2. Manajemen tidak efisien yang disebabkan karena kurang
adanya kemampuan, pengalaman, ketrampilan, sikap inisiatif
dari manajemen.
3. Penyalahgunaan wewenang dan kecurangan dimana sering
dilakukan oleh karyawan, bahkan manajer puncak sekalipun
sangat merugikan apalagi yang berhubungan dengan keuangan
perusahaan.
Dalam memprediksi suatu kebangkrutan atau dalam keadaan
bermasalah juga dapat dilihat dari kinerja perbankan tersebut.

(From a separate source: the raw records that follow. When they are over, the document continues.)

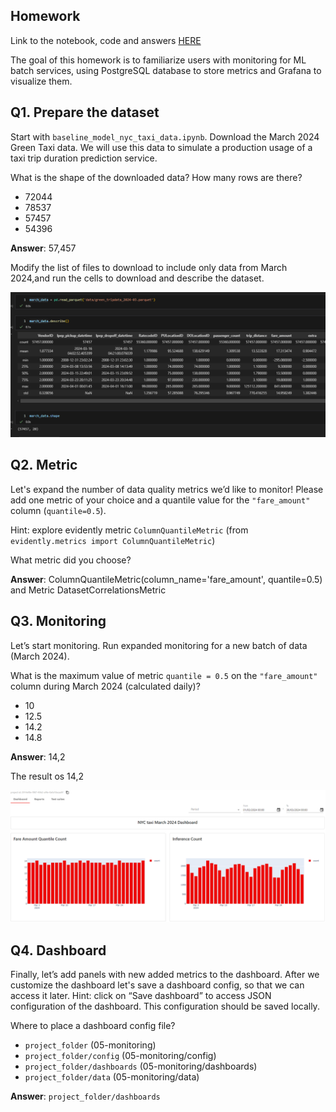 ## Homework

Link to the notebook, code and answers [HERE](homework5.ipynb)

The goal of this homework is to familiarize users with monitoring for ML batch services, using PostgreSQL database to store metrics and Grafana to visualize them.

## Q1. Prepare the dataset

Start with `baseline_model_nyc_taxi_data.ipynb`. Download the March 2024 Green Taxi data. We will use this data to simulate a production usage of a taxi trip duration prediction service.

What is the shape of the downloaded data? How many rows are there?

* 72044
* 78537 
* 57457
* 54396

**Answer**: 57,457

Modify the list of files to download to include only data from March 2024,and run the cells to download and describe the dataset.

![March Data Describe and shape](images/march_data_shape.png)


## Q2. Metric

Let's expand the number of data quality metrics we’d like to monitor! Please add one metric of your choice and a quantile value for the `"fare_amount"` column (`quantile=0.5`).

Hint: explore evidently metric `ColumnQuantileMetric` (from `evidently.metrics import ColumnQuantileMetric`) 

What metric did you choose?

**Answer**: ColumnQuantileMetric(column_name='fare_amount', quantile=0.5) and Metric DatasetCorrelationsMetric

## Q3. Monitoring

Let’s start monitoring. Run expanded monitoring for a new batch of data (March 2024). 

What is the maximum value of metric `quantile = 0.5` on the `"fare_amount"` column during March 2024 (calculated daily)?

* 10
* 12.5
* 14.2
* 14.8

**Answer**: 14,2

The result os 14,2

![Daily Fare Amount Quantile 0.5](images/fare_amount_quantile.png)

## Q4. Dashboard


Finally, let’s add panels with new added metrics to the dashboard. After we customize the  dashboard let's save a dashboard config, so that we can access it later. Hint: click on “Save dashboard” to access JSON configuration of the dashboard. This configuration should be saved locally.

Where to place a dashboard config file?

* `project_folder` (05-monitoring)
* `project_folder/config`  (05-monitoring/config)
* `project_folder/dashboards`  (05-monitoring/dashboards)
* `project_folder/data`  (05-monitoring/data)

**Answer**: `project_folder/dashboards`

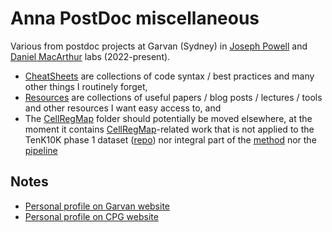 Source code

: # Anna PostDoc miscellaneous

Various from postdoc projects at Garvan (Sydney) in [Joseph Powell](https://www.garvan.org.au/about-us/people/jospow) and [Daniel MacArthur](https://www.garvan.org.au/about-us/people/danmac) labs (2022-present).

* [CheatSheets](CheatSheets/) are collections of code syntax / best practices and many other things I routinely forget,
* [Resources](Resources/) are collections of useful papers / blog posts / lectures / tools and other resources I want easy access to, and
* The [CellRegMap](CellRegMap/) folder should potentially be moved elsewhere, at the moment it contains [CellRegMap](https://limix.github.io/CellRegMap/)-related work that is not applied to the TenK10K phase 1 dataset ([repo](https://github.com/annacuomo/TenK10K_analyses_HPC)) nor integral part of the [method](https://github.com/limix/CellRegMap) nor the [pipeline](https://github.com/populationgenomics/cellregmap-pipeline)

## Notes

* [Personal profile on Garvan website](https://www.garvan.org.au/people/researchers/anna-cuomo)
* [Personal profile on CPG website](https://populationgenomics.org.au/person/anna-cuomo-2/)
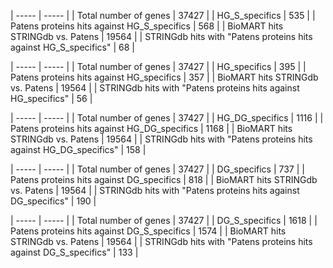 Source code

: | ----- | ----- |
| Total number of genes | 37427 |
| HG_S_specifics | 535 |
| Patens proteins hits against HG_S_specifics | 568 |
| BioMART hits STRINGdb vs. Patens | 19564  |
| STRINGdb hits with "Patens proteins hits against HG_S_specifics" | 68 |



| ----- | ----- |
| Total number of genes | 37427 |
| HG_specifics | 395 |
| Patens proteins hits against HG_specifics | 357 |
| BioMART hits STRINGdb vs. Patens | 19564  |
| STRINGdb hits with "Patens proteins hits against HG_specifics" | 56 |

| ----- | ----- |
| Total number of genes | 37427 |
| HG_DG_specifics | 1116 |
| Patens proteins hits against HG_DG_specifics | 1168 |
| BioMART hits STRINGdb vs. Patens | 19564  |
| STRINGdb hits with "Patens proteins hits against HG_DG_specifics" | 158 |

| ----- | ----- |
| Total number of genes | 37427 |
| DG_specifics | 737 |
| Patens proteins hits against DG_specifics | 818 |
| BioMART hits STRINGdb vs. Patens | 19564  |
| STRINGdb hits with "Patens proteins hits against DG_specifics" | 190 |


| ----- | ----- |
| Total number of genes | 37427 |
| DG_S_specifics | 1618 |
| Patens proteins hits against DG_S_specifics | 1574 |
| BioMART hits STRINGdb vs. Patens | 19564  |
| STRINGdb hits with "Patens proteins hits against DG_S_specifics" | 133 |


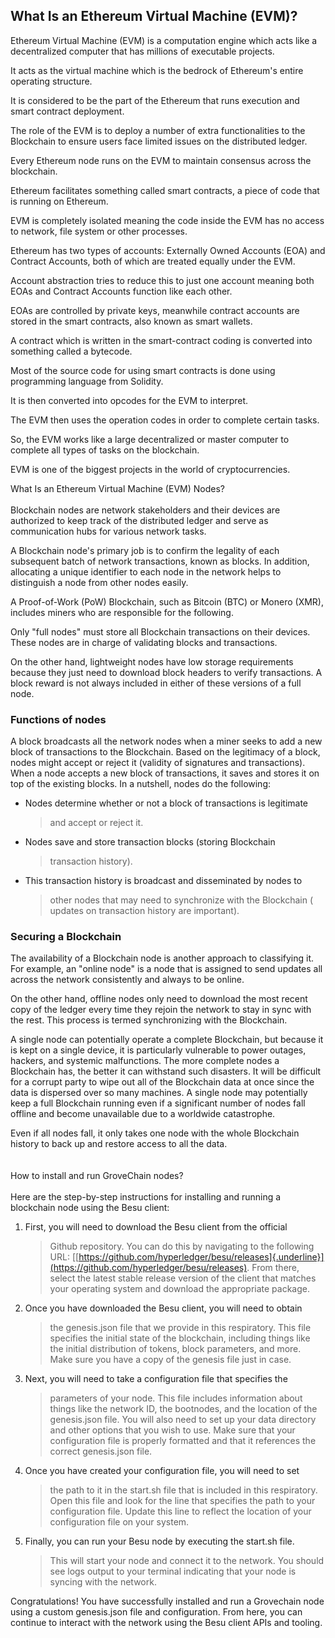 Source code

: ## What Is an Ethereum Virtual Machine (EVM)?

Ethereum Virtual Machine (EVM) is a computation engine which acts like a
decentralized computer that has millions of executable projects.

It acts as the virtual machine which is the bedrock of Ethereum's entire
operating structure.

It is considered to be the part of the Ethereum that runs execution and
smart contract deployment.

The role of the EVM is to deploy a number of extra functionalities to
the Blockchain to ensure users face limited issues on the distributed
ledger.

Every Ethereum node runs on the EVM to maintain consensus across the
blockchain.

Ethereum facilitates something called smart contracts, a piece of code
that is running on Ethereum.

EVM is completely isolated meaning the code inside the EVM has no access
to network, file system or other processes.

Ethereum has two types of accounts: Externally Owned Accounts (EOA) and
Contract Accounts, both of which are treated equally under the EVM.

Account abstraction tries to reduce this to just one account meaning
both EOAs and Contract Accounts function like each other.

EOAs are controlled by private keys, meanwhile contract accounts are
stored in the smart contracts, also known as smart wallets.

A contract which is written in the smart-contract coding is converted
into something called a bytecode.

Most of the source code for using smart contracts is done using
programming language from Solidity.

It is then converted into opcodes for the EVM to interpret.

The EVM then uses the operation codes in order to complete certain
tasks.

So, the EVM works like a large decentralized or master computer to
complete all types of tasks on the blockchain.

EVM is one of the biggest projects in the world of cryptocurrencies.

What Is an Ethereum Virtual Machine (EVM) Nodes?\
\
Blockchain nodes are network stakeholders and their devices are
authorized to keep track of the distributed ledger and serve as
communication hubs for various network tasks.

A Blockchain node's primary job is to confirm the legality of each
subsequent batch of network transactions, known as blocks. In addition,
allocating a unique identifier to each node in the network helps to
distinguish a node from other nodes easily.

A Proof-of-Work (PoW) Blockchain, such as Bitcoin (BTC) or Monero (XMR),
includes miners who are responsible for the following.

Only "full nodes" must store all Blockchain transactions on their
devices. These nodes are in charge of validating blocks and
transactions.

On the other hand, lightweight nodes have low storage requirements
because they just need to download block headers to verify transactions.
A block reward is not always included in either of these versions of a
full node.

### Functions of nodes

A block broadcasts all the network nodes when a miner seeks to add a new
block of transactions to the Blockchain. Based on the legitimacy of a
block, nodes might accept or reject it (validity of signatures and
transactions). When a node accepts a new block of transactions, it saves
and stores it on top of the existing blocks. In a nutshell, nodes do the
following:

-   Nodes determine whether or not a block of transactions is legitimate
    > and accept or reject it.

-   Nodes save and store transaction blocks (storing Blockchain
    > transaction history).

-   This transaction history is broadcast and disseminated by nodes to
    > other nodes that may need to synchronize with the Blockchain (
    > updates on transaction history are important).

### Securing a Blockchain

The availability of a Blockchain node is another approach to classifying
it. For example, an "online node" is a node that is assigned to send
updates all across the network consistently and always to be online.

On the other hand, offline nodes only need to download the most recent
copy of the ledger every time they rejoin the network to stay in sync
with the rest. This process is termed synchronizing with the Blockchain.

A single node can potentially operate a complete Blockchain, but because
it is kept on a single device, it is particularly vulnerable to power
outages, hackers, and systemic malfunctions. The more complete nodes a
Blockchain has, the better it can withstand such disasters. It will be
difficult for a corrupt party to wipe out all of the Blockchain data at
once since the data is dispersed over so many machines. A single node
may potentially keep a full Blockchain running even if a significant
number of nodes fall offline and become unavailable due to a worldwide
catastrophe.

Even if all nodes fall, it only takes one node with the whole Blockchain
history to back up and restore access to all the data.\
\
\
How to install and run GroveChain nodes?\
\
Here are the step-by-step instructions for installing and running a
blockchain node using the Besu client:

1.  First, you will need to download the Besu client from the official
    > Github repository. You can do this by navigating to the following
    > URL:
    > [[https://github.com/hyperledger/besu/releases]{.underline}](https://github.com/hyperledger/besu/releases).
    > From there, select the latest stable release version of the client
    > that matches your operating system and download the appropriate
    > package.

2.  Once you have downloaded the Besu client, you will need to obtain
    > the genesis.json file that we provide in this respiratory. This
    > file specifies the initial state of the blockchain, including
    > things like the initial distribution of tokens, block parameters,
    > and more. Make sure you have a copy of the genesis file just in
    > case.

3.  Next, you will need to take a configuration file that specifies the
    > parameters of your node. This file includes information about
    > things like the network ID, the bootnodes, and the location of the
    > genesis.json file. You will also need to set up your data
    > directory and other options that you wish to use. Make sure that
    > your configuration file is properly formatted and that it
    > references the correct genesis.json file.

4.  Once you have created your configuration file, you will need to set
    > the path to it in the start.sh file that is included in this
    > respiratory. Open this file and look for the line that specifies
    > the path to your configuration file. Update this line to reflect
    > the location of your configuration file on your system.

5.  Finally, you can run your Besu node by executing the start.sh file.
    > This will start your node and connect it to the network. You
    > should see logs output to your terminal indicating that your node
    > is syncing with the network.

Congratulations! You have successfully installed and run a Grovechain
node using a custom genesis.json file and configuration. From here, you
can continue to interact with the network using the Besu client APIs and
tooling.
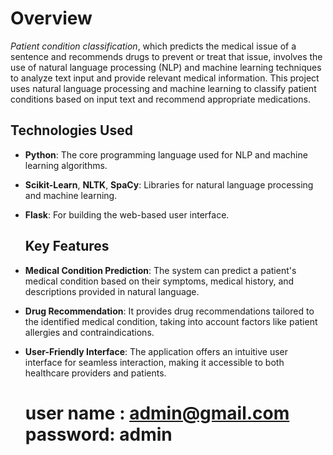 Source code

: # Overview
*Patient condition classification*, which predicts the medical issue of a sentence and recommends drugs to prevent or treat that issue, involves the use of natural language processing (NLP) and machine learning techniques to analyze text input and provide relevant medical information. This project uses natural language processing and machine learning to classify patient conditions based on input text and recommend appropriate medications.


## Technologies Used

- **Python**: The core programming language used for NLP and machine learning algorithms.
- **Scikit-Learn**, **NLTK**, **SpaCy**: Libraries for natural language processing and machine learning.
- **Flask**: For building the web-based user interface.

  ## Key Features

- **Medical Condition Prediction**: The system can predict a patient's medical condition based on their symptoms, medical history, and descriptions provided in natural language.

- **Drug Recommendation**: It provides drug recommendations tailored to the identified medical condition, taking into account factors like patient allergies and contraindications.

- **User-Friendly Interface**: The application offers an intuitive user interface for seamless interaction, making it accessible to both healthcare providers and patients.
  # user name : admin@gmail.com           password: admin

  


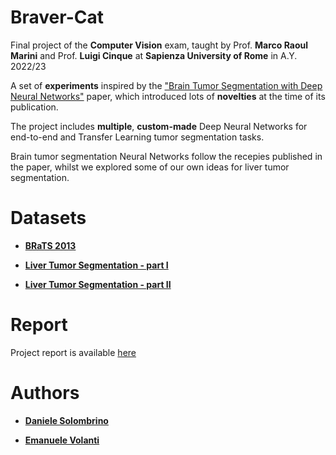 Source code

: # Braver-Cat

Final project of the **Computer Vision** exam, taught by Prof. **Marco Raoul Marini** and Prof. **Luigi Cinque** at **Sapienza University of Rome** in A.Y. 2022/23

A set of **experiments** inspired by the ["Brain Tumor Segmentation with Deep Neural Networks"](https://arxiv.org/pdf/1505.03540.pdf) paper, which introduced lots of **novelties** at the time of its publication.

The project includes **multiple**, **custom-made** Deep Neural Networks for end-to-end and Transfer Learning tumor segmentation tasks.

Brain tumor segmentation Neural Networks follow the recepies published in the paper, whilst we explored some of our own ideas for liver tumor segmentation.

# Datasets

* __[BRaTS 2013](https://www.smir.ch/BRATS/Start2013)__

* __[Liver Tumor Segmentation - part I](https://www.kaggle.com/datasets/andrewmvd/liver-tumor-segmentation)__
* __[Liver Tumor Segmentation - part II](https://www.kaggle.com/datasets/andrewmvd/liver-tumor-segmentation-part-2)__

# Report

Project report is available [here](https://github.com/Braver-Cat/Braver-Cat/blob/main/Braver%20Cat%20-%20presentation.pdf)

# Authors

* __[**Daniele Solombrino**](https://github.com/dansolombrino)__

* __[**Emanuele Volanti**](https://github.com/emavolant)__
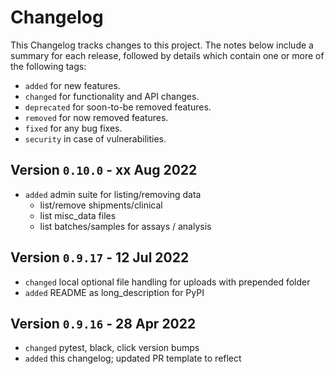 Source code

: # Changelog

This Changelog tracks changes to this project. The notes below include a summary for each release, followed by details which contain one or more of the following tags:

- `added` for new features.
- `changed` for functionality and API changes.
- `deprecated` for soon-to-be removed features.
- `removed` for now removed features.
- `fixed` for any bug fixes.
- `security` in case of vulnerabilities.

## Version `0.10.0` - xx Aug 2022

- `added` admin suite for listing/removing data
  - list/remove shipments/clinical
  - list misc_data files
  - list batches/samples for assays / analysis

## Version `0.9.17` - 12 Jul 2022

- `changed` local optional file handling for uploads with prepended folder
- `added` README as long_description for PyPI

## Version `0.9.16` - 28 Apr 2022

- `changed` pytest, black, click version bumps
- `added` this changelog; updated PR template to reflect

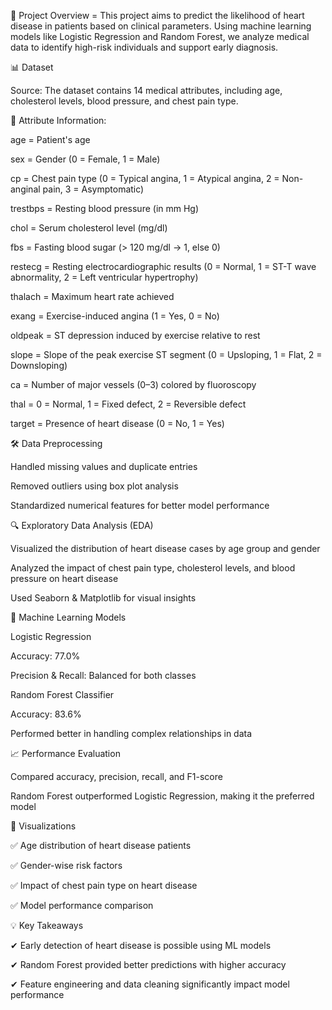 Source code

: 📌 Project Overview = 
This project aims to predict the likelihood of heart disease in patients based on clinical parameters. Using machine learning models like Logistic Regression and Random Forest, we analyze medical data to identify high-risk individuals and support early diagnosis.

📊 Dataset

Source: The dataset contains 14 medical attributes, including age, cholesterol levels, blood pressure, and chest pain type.

🔬 Attribute Information:

age =	Patient's age

sex	= Gender (0 = Female, 1 = Male)

cp =	Chest pain type (0 = Typical angina, 1 = Atypical angina, 2 = Non-anginal pain, 3 = Asymptomatic)

trestbps =	Resting blood pressure (in mm Hg)

chol =	Serum cholesterol level (mg/dl)

fbs =	Fasting blood sugar (> 120 mg/dl → 1, else 0)

restecg =	Resting electrocardiographic results (0 = Normal, 1 = ST-T wave abnormality, 2 = Left ventricular hypertrophy)

thalach =	Maximum heart rate achieved

exang =	Exercise-induced angina (1 = Yes, 0 = No)

oldpeak =	ST depression induced by exercise relative to rest

slope =	Slope of the peak exercise ST segment (0 = Upsloping, 1 = Flat, 2 = Downsloping)

ca =	Number of major vessels (0–3) colored by fluoroscopy

thal =	0 = Normal, 1 = Fixed defect, 2 = Reversible defect

target =	Presence of heart disease (0 = No, 1 = Yes)

🛠️ Data Preprocessing

Handled missing values and duplicate entries

Removed outliers using box plot analysis

Standardized numerical features for better model performance

🔍 Exploratory Data Analysis (EDA)

Visualized the distribution of heart disease cases by age group and gender

Analyzed the impact of chest pain type, cholesterol levels, and blood pressure on heart disease

Used Seaborn & Matplotlib for visual insights

🚀 Machine Learning Models

Logistic Regression

Accuracy: 77.0%

Precision & Recall: Balanced for both classes

Random Forest Classifier

Accuracy: 83.6%

Performed better in handling complex relationships in data

📈 Performance Evaluation

Compared accuracy, precision, recall, and F1-score

Random Forest outperformed Logistic Regression, making it the preferred model

📌 Visualizations

✅ Age distribution of heart disease patients

✅ Gender-wise risk factors

✅ Impact of chest pain type on heart disease

✅ Model performance comparison

💡 Key Takeaways

✔ Early detection of heart disease is possible using ML models

✔ Random Forest provided better predictions with higher accuracy

✔ Feature engineering and data cleaning significantly impact model performance
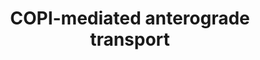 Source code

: ---
annotations:
- id: PW:0000103
  parent: regulatory pathway
  type: Pathway Ontology
  value: transport pathway
authors:
- ReactomeTeam
- DeSl
description: The ERGIC (ER-to-Golgi intermediate compartment, also known as vesicular-tubular
  clusters, VTCs) is a stable, biochemically distinct compartment located adjacent
  to ER exit sites (Ben-Tekaya et al, 2005; reviewed in Szul and Sztul, 2011).  The
  ERGIC concentrates COPII-derived cargo from the ER for further anterograde transport
  to the cis-Golgi and also recycles resident ER proteins back to the ER through retrograde
  traffic.  Both of these pathways appear to make use of microtubule-directed COPI-coated
  vesicles (Pepperkok et al, 1993; Presley et al, 1997; Scales et al, 1997; Stephens
  and Pepperkok, 2002; Stephens et al, 2000; reviewed in Lord et al, 2001; Spang et
  al, 2013).  View original pathway at [http://www.reactome.org/PathwayBrowser/#DIAGRAM=6807878
  Reactome].
last-edited: 2021-01-25
organisms:
- Homo sapiens
redirect_from:
- /index.php/Pathway:WP4441
- /instance/WP4441
revision: null
schema-jsonld:
- '@context': https://schema.org/
  '@id': https://wikipathways.github.io/pathways/WP4441.html
  '@type': Dataset
  creator:
    '@type': Organization
    name: WikiPathways
  description: The ERGIC (ER-to-Golgi intermediate compartment, also known as vesicular-tubular
    clusters, VTCs) is a stable, biochemically distinct compartment located adjacent
    to ER exit sites (Ben-Tekaya et al, 2005; reviewed in Szul and Sztul, 2011).  The
    ERGIC concentrates COPII-derived cargo from the ER for further anterograde transport
    to the cis-Golgi and also recycles resident ER proteins back to the ER through
    retrograde traffic.  Both of these pathways appear to make use of microtubule-directed
    COPI-coated vesicles (Pepperkok et al, 1993; Presley et al, 1997; Scales et al,
    1997; Stephens and Pepperkok, 2002; Stephens et al, 2000; reviewed in Lord et
    al, 2001; Spang et al, 2013).  View original pathway at [http://www.reactome.org/PathwayBrowser/#DIAGRAM=6807878
    Reactome].
  keywords:
  - '6xHC-INS(25-110) '
  - 'ACTR10 '
  - 'ACTR1A '
  - ADP
  - 'ANK1 '
  - 'ANK2 '
  - 'ANK3 '
  - 'ARCN1 '
  - 'ARF1 '
  - 'ARF3 '
  - 'ARF4 '
  - 'ARF5 '
  - ARF:GDP
  - 'ARFGAP1 '
  - ARFGAP1,2,3
  - 'ARFGAP2 '
  - 'ARFGAP3 '
  - ATP
  - Ankyrin
  - BET1
  - 'BET1 '
  - BET1L
  - 'BET1L '
  - 'CAPZA1 '
  - 'CAPZA2 '
  - 'CAPZA3 '
  - 'CAPZB '
  - COG complex
  - 'COG1 '
  - 'COG2 '
  - 'COG3 '
  - 'COG4 '
  - 'COG5 '
  - 'COG6 '
  - 'COG7 '
  - 'COG8 '
  - 'COPA '
  - 'COPB1 '
  - 'COPB2 '
  - 'COPE '
  - 'COPG1 '
  - 'COPG2 '
  - 'COPZ1 '
  - 'COPZ2 '
  - 'DCTN1 '
  - 'DCTN2 '
  - 'DCTN3 '
  - 'DCTN4 '
  - 'DCTN5 '
  - 'DCTN6 '
  - 'DYNC1H1 '
  - 'DYNC1I1 '
  - 'DYNC1I2 '
  - 'DYNC1LI1 '
  - 'DYNC1LI2 '
  - 'DYNLL1 '
  - 'DYNLL2 '
  - Dynein:Dynactin:microtubule
  - ERGIC-to-cis-Golgi
  - GBF1
  - 'GBF1 '
  - 'GDP '
  - 'GOLGA2 '
  - GOLGA2:GORASP1
  - 'GOLGB1 '
  - GOLGB1 homodimer
  - 'GORASP1 '
  - GOSR1
  - 'GOSR1 '
  - GOSR2
  - 'GOSR2 '
  - 'GPI-CD55 '
  - 'GPI-CD59 '
  - 'GPI-FOLR1 '
  - 'GTP '
  - 'KDELR1 '
  - 'KDELR2 '
  - 'KDELR3 '
  - 'Microtubule protofilament '
  - 'NAPA '
  - 'NAPB '
  - 'NAPG '
  - 'NSF '
  - NSF hexamer
  - PalmC-YKT6
  - 'PalmC-YKT6 '
  - Pi
  - RAB1:GDP
  - RAB1:GTP
  - RAB1:GTP:GBF1:USO1
  - RAB1:GTP:GBF1:USO1:ARF:GDP
  - RAB1:GTP:GBF1:USO1:ARF:GTP
  - RAB1:GTP:GBF1:USO1:ARF:GTP:coatomer
  - RAB1:GTP:GBF1:USO1:ARF:GTP:coatomer:ARFGAP1,2,3:PalmC-YKT6:p24 dimers:cargo:spectrin:ankyrin
  - RAB1:GTP:USO1
  - RAB1:GTP:USO1:coatomer:PalmC-YKT6:p24 dimers:cargo:spectrin:anykrin
  - RAB1:GTP:USO1:coatomer:PalmC-YKT6:p24 dimers:cargo:spectrin:anykrin:COG complex:GOLGA2:GORASP1:GOLGB1:TMEM115
  - RAB1:GTP:USO1:coatomer:p24 dimers:cargo:spectrin:ankyrin:COG complex:GOLGA2:GORASP1:TMEM115:cis-SNARE
    complex
  - 'RAB1A '
  - 'RAB1B '
  - SNAPs
  - 'SPTA1 '
  - 'SPTAN1 '
  - 'SPTB '
  - 'SPTBN1 '
  - 'SPTBN2 '
  - 'SPTBN4 '
  - 'SPTBN5 '
  - STX5
  - 'STX5 '
  - Spectrin tetramer
  - 'TMED10 '
  - 'TMED2 '
  - 'TMED3 '
  - 'TMED7 '
  - 'TMED9 '
  - TMEM115
  - 'TMEM115 '
  - 'USO1 '
  - USO1 homodimer
  - bundle
  - cargo
  - cis-Golgi cis SNARE
  - cis-Golgi t-SNARES
  - cis-SNARE:3xSNAP:NSF
  - coatomer
  - coatomer:PalmC-YKT6:p24 dimers:cargo:anykrin:spectrin:dynein:dynactin:microtubules
  - hexamer
  - p24 dimers
  license: CC0
  name: COPI-mediated anterograde transport
seo: CreativeWork
title: COPI-mediated anterograde transport
wpid: WP4441
---
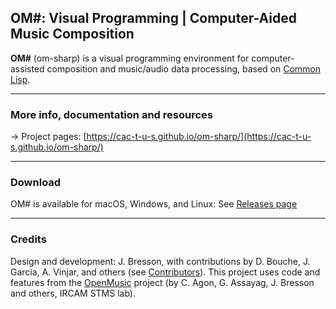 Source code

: 
## **OM#**: Visual Programming | Computer-Aided Music Composition

**OM#** (om-sharp) is a visual programming environment for computer-assisted composition and music/audio data processing, based on [Common Lisp](http://www.gigamonkeys.com/book/introduction-why-lisp.html). 

------

### More info, documentation and resources

&rarr; Project pages: [https://cac-t-u-s.github.io/om-sharp/](https://cac-t-u-s.github.io/om-sharp/)

------

### Download

OM# is available for macOS, Windows, and Linux: See [Releases page](https://github.com/cac-t-u-s/om-sharp/releases/latest)


------

### Credits

Design and development: J. Bresson, with contributions by D. Bouche, J. Garcia, A. Vinjar, and others (see [Contributors](https://github.com/cac-t-u-s/om-sharp/graphs/contributors)). 
This project uses code and features from the [OpenMusic](https://github.com/openmusic-project/openmusic/) project (by C. Agon, G. Assayag, J. Bresson and others, IRCAM STMS lab).
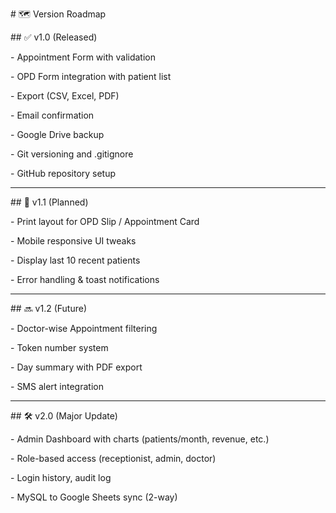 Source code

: \# 🗺️ Version Roadmap



\## ✅ v1.0 (Released)

\- Appointment Form with validation

\- OPD Form integration with patient list

\- Export (CSV, Excel, PDF)

\- Email confirmation

\- Google Drive backup

\- Git versioning and .gitignore

\- GitHub repository setup



---



\## 🚧 v1.1 (Planned)

\- Print layout for OPD Slip / Appointment Card

\- Mobile responsive UI tweaks

\- Display last 10 recent patients

\- Error handling \& toast notifications



---



\## 🔜 v1.2 (Future)

\- Doctor-wise Appointment filtering

\- Token number system

\- Day summary with PDF export

\- SMS alert integration



---



\## 🛠️ v2.0 (Major Update)

\- Admin Dashboard with charts (patients/month, revenue, etc.)

\- Role-based access (receptionist, admin, doctor)

\- Login history, audit log

\- MySQL to Google Sheets sync (2-way)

Kinerja bank dapat dilihat dari beberapa rasio keuangan yang
menunjukkan perbandingan antara satu jumlah dengan jumlah
yang lain yang dapat memberikan angka yang menunjukkan baik
buruknya atau posisi keuangan suatu bank (Almilia dan Herdining
Tyas, 2005). Menurut Khasmir (2005) ukuran kinerja juga dapat
dilihat dari tingkat kesehatan bank yang penilaiannya dilakukan
oleh Bank Indonesia meliputi beberapa aspek diantaranya:
1. Aspek Permodalan
Didasarkan kepada kewajiban penyediaan modal minimum
bank. Penilaian tersebut didasarkan pada CAR (Capital
Adequacy Ratio) pada tahun 1999 ditetapkan sebesar minimal
8%.
2. Aspek Kualitas Asset
Dengan memperbandingkan aktiva produktif diklasifikan
dengan aktiva produktif.
3. Aspek Kualitas Manajemen
Kualitas menajemen dapat dilihat dari kualitas manusia dalam
memanajemen permodalan, aktiva, manajemen umum,
rentabilitas, dan manajemen likuiditas.
4. Aspek Likuiditas
Suatu bank dapat dikatakan liquid apabila bank yang
bersangkutan dapat membayar semua hutangnya terutama
tabungan, giro, deposito pada saat ditagih, dan dapat memenuhi
permohonan kredit yang layak dibiayai.
5. Aspek rentabilitas
Merupakan kemampuan bank dalam meningkatkan labanya
apakah setiap periode atau mengukur tingkat efisiensi usaha
dan profitabilitas yang dicapai bank bersangkutan. Penilaian
dapat dilakukan dengan :
a. Rasio laba terhadap Total Asset (ROA)
b. Perbandingan biaya operasi dengan pendapatan operasi
(BOPO)
Rasio keuangan menjelaskan perubahan posisi keuangan bank
dan memberikan informasi yang efisien dalam menunjukkan
karakteristik bank yang mengalami kegagalan dan tidak mengalami
kegagalan (Gunsel,2007). Dengan Rasio keuangan memungkinkan
manajemen mengidentifikasi perubahan- perubahan pokok pada
trend, jumlah dan hubungan sehingga dapat memberikan
pertimbangan mengenai potensi keberhasilan perusahaan dimasa
yang akan datang (Nasser dan Aryati, 2002). Menurut Nurazi dan
Evans (2005) bahwa rasio CAMEL menunjukkan kualitas
manajemen dan kepatuhan terhadap peraturan.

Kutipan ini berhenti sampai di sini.